Asked at a press conference Tuesday if Google is thinking about an alternative business plan for five to 10 years out, Chairman and CEO Eric Schmidt didn't miss a beat: "We are, and that's why we have Google Enterprise," he said.
Best known for consumer services, Google has several products for businesses including search appliances, a paid version of Google Apps and a service that provides website hosting and online storage.
"That business is likely to become, over the period you are describing, a very significant business, because it utilizes our infrastructure and it utilizes our scale," Schmidt said, answering questions at Google's first "international press day" in Paris.
It will have to iron out some teething problems first, however. Google has faced complaints from customers that it was unable to meet service-level agreements for Google Apps.
For now, search remains at the core. "Search was, and is, and perhaps will be for many years, the killer app," Schmidt said. "We have more engineers on it than anything else."

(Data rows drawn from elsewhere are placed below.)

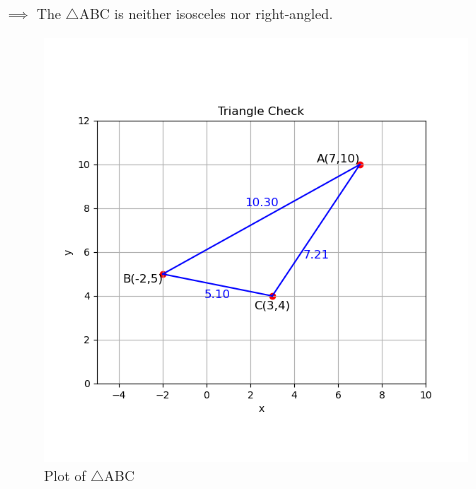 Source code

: \documentclass[journal]{IEEEtran}
\begin{document}
$\implies$ The $\triangle$ABC is neither isosceles nor right-angled.

\begin{figure}[h!]
   \centering
   \includegraphics[width=0.5\linewidth]{figs/01.png}
   \caption{Plot of $\triangle$ABC}
   \label{Plot_1}
\end{figure}
\end{document}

Personalized search, which uses people's search history, location and other factors to deliver better results, is "perhaps the next big phenomenon," according to Schmidt.
"The best search is personal search," he said. "This is going to become a more and more fundamental theme of Google as we go forward. ... If I say, 'Paris is very hot,' am I talking about Paris the city or Paris the young lady in jail in California? It's very difficult for us to know unless we know things about you, like where you are."
Collecting such information raises privacy concerns, however, and Schmidt fielded several questions about Google's growing hoard of user data. "There's a general concern about privacy in the online world, and it's largely legitimate," Schmidt said. "If people start to not trust Google because of personal privacy, then we've got a problem. So everything we do is guided by that."
He also faced questions about censorship. At one point he boasted that the Venezuelan TV station RCTV, which was banned recently by the government, had "survived by being on YouTube." He was asked later if RCTV would stay on YouTube if President Hugo Chavez asked Google to remove it. "Every case is different," he replied. "We must operate under the national law."